§ **Records for the task**:
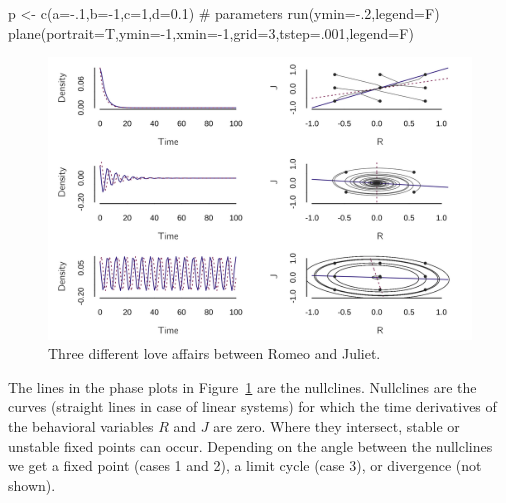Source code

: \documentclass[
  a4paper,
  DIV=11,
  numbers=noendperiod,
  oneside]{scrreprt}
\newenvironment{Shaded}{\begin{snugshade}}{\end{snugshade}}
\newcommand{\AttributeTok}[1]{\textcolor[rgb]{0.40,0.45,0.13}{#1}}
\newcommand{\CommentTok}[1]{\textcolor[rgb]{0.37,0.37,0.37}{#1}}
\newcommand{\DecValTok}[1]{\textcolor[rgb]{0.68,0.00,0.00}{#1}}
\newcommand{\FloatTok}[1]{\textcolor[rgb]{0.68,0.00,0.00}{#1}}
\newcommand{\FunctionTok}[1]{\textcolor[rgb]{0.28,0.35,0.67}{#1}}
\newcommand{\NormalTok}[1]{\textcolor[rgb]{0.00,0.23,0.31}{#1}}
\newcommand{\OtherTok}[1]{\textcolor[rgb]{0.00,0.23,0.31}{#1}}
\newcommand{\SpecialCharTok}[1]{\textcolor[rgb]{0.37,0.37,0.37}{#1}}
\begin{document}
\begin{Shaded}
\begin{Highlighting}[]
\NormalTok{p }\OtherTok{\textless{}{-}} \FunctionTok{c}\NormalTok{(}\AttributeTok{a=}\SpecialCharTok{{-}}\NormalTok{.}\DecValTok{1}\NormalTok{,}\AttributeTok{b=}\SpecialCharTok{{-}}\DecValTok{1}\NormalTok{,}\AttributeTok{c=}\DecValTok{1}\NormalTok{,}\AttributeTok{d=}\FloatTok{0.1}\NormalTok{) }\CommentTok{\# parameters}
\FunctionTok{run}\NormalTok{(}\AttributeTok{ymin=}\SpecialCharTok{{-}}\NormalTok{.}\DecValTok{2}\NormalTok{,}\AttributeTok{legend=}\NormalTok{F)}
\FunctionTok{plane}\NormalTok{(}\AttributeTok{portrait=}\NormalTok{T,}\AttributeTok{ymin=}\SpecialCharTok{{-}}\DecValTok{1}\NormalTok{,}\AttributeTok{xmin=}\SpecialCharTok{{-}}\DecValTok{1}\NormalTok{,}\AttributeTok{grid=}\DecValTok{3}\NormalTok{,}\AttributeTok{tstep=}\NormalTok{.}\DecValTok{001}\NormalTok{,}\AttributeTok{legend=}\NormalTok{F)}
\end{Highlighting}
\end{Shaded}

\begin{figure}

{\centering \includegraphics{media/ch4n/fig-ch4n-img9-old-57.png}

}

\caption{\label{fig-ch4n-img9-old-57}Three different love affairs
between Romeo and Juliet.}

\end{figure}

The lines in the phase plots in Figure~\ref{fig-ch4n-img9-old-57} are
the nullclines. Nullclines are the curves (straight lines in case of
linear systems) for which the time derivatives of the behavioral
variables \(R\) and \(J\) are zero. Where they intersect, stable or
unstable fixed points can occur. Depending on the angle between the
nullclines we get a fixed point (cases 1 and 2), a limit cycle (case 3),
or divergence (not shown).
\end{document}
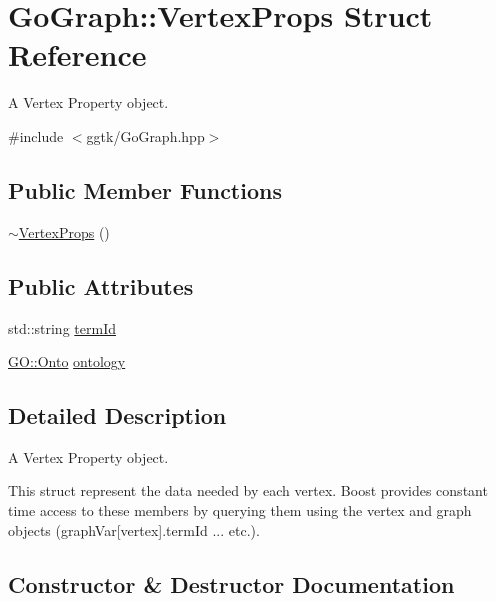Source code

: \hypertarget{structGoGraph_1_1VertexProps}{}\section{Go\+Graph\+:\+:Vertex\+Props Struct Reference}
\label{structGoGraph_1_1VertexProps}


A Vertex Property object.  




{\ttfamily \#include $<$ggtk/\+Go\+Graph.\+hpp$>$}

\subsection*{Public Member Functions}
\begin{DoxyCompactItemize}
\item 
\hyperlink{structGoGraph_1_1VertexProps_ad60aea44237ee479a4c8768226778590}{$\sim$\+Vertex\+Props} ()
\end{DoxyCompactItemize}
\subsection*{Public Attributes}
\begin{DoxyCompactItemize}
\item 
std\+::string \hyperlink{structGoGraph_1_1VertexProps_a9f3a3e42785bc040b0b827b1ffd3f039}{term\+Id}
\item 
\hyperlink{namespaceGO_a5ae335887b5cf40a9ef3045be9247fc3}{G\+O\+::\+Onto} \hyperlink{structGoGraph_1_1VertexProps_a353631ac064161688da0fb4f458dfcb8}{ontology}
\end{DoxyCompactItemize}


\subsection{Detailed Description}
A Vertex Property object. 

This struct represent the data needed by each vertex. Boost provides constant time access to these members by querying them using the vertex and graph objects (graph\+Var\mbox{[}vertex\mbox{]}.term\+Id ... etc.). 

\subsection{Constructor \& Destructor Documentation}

§ **Exercise description**: Should a picture appear among the entries, skip it and copy the rest exactly.

§ **Answer section**:
Source code

: \documentclass[
  a4paper,
  DIV=11,
  numbers=noendperiod,
  oneside]{scrreprt}
\newenvironment{Shaded}{\begin{snugshade}}{\end{snugshade}}
\newcommand{\AttributeTok}[1]{\textcolor[rgb]{0.40,0.45,0.13}{#1}}
\newcommand{\CommentTok}[1]{\textcolor[rgb]{0.37,0.37,0.37}{#1}}
\newcommand{\DecValTok}[1]{\textcolor[rgb]{0.68,0.00,0.00}{#1}}
\newcommand{\FloatTok}[1]{\textcolor[rgb]{0.68,0.00,0.00}{#1}}
\newcommand{\FunctionTok}[1]{\textcolor[rgb]{0.28,0.35,0.67}{#1}}
\newcommand{\NormalTok}[1]{\textcolor[rgb]{0.00,0.23,0.31}{#1}}
\newcommand{\OtherTok}[1]{\textcolor[rgb]{0.00,0.23,0.31}{#1}}
\newcommand{\SpecialCharTok}[1]{\textcolor[rgb]{0.37,0.37,0.37}{#1}}
\begin{document}
\begin{Shaded}
\begin{Highlighting}[]
\NormalTok{p }\OtherTok{\textless{}{-}} \FunctionTok{c}\NormalTok{(}\AttributeTok{a=}\SpecialCharTok{{-}}\NormalTok{.}\DecValTok{1}\NormalTok{,}\AttributeTok{b=}\SpecialCharTok{{-}}\DecValTok{1}\NormalTok{,}\AttributeTok{c=}\DecValTok{1}\NormalTok{,}\AttributeTok{d=}\FloatTok{0.1}\NormalTok{) }\CommentTok{\# parameters}
\FunctionTok{run}\NormalTok{(}\AttributeTok{ymin=}\SpecialCharTok{{-}}\NormalTok{.}\DecValTok{2}\NormalTok{,}\AttributeTok{legend=}\NormalTok{F)}
\FunctionTok{plane}\NormalTok{(}\AttributeTok{portrait=}\NormalTok{T,}\AttributeTok{ymin=}\SpecialCharTok{{-}}\DecValTok{1}\NormalTok{,}\AttributeTok{xmin=}\SpecialCharTok{{-}}\DecValTok{1}\NormalTok{,}\AttributeTok{grid=}\DecValTok{3}\NormalTok{,}\AttributeTok{tstep=}\NormalTok{.}\DecValTok{001}\NormalTok{,}\AttributeTok{legend=}\NormalTok{F)}
\end{Highlighting}
\end{Shaded}

\begin{figure}

{\centering \includegraphics{media/ch4n/fig-ch4n-img9-old-57.png}

}

\caption{\label{fig-ch4n-img9-old-57}Three different love affairs
between Romeo and Juliet.}

\end{figure}

The lines in the phase plots in Figure~\ref{fig-ch4n-img9-old-57} are
the nullclines. Nullclines are the curves (straight lines in case of
linear systems) for which the time derivatives of the behavioral
variables \(R\) and \(J\) are zero. Where they intersect, stable or
unstable fixed points can occur. Depending on the angle between the
nullclines we get a fixed point (cases 1 and 2), a limit cycle (case 3),
or divergence (not shown).
\end{document}
Source code

: \hypertarget{structGoGraph_1_1VertexProps}{}\section{Go\+Graph\+:\+:Vertex\+Props Struct Reference}
\label{structGoGraph_1_1VertexProps}


A Vertex Property object.  




{\ttfamily \#include $<$ggtk/\+Go\+Graph.\+hpp$>$}

\subsection*{Public Member Functions}
\begin{DoxyCompactItemize}
\item 
\hyperlink{structGoGraph_1_1VertexProps_ad60aea44237ee479a4c8768226778590}{$\sim$\+Vertex\+Props} ()
\end{DoxyCompactItemize}
\subsection*{Public Attributes}
\begin{DoxyCompactItemize}
\item 
std\+::string \hyperlink{structGoGraph_1_1VertexProps_a9f3a3e42785bc040b0b827b1ffd3f039}{term\+Id}
\item 
\hyperlink{namespaceGO_a5ae335887b5cf40a9ef3045be9247fc3}{G\+O\+::\+Onto} \hyperlink{structGoGraph_1_1VertexProps_a353631ac064161688da0fb4f458dfcb8}{ontology}
\end{DoxyCompactItemize}


\subsection{Detailed Description}
A Vertex Property object. 

This struct represent the data needed by each vertex. Boost provides constant time access to these members by querying them using the vertex and graph objects (graph\+Var\mbox{[}vertex\mbox{]}.term\+Id ... etc.). 

\subsection{Constructor \& Destructor Documentation}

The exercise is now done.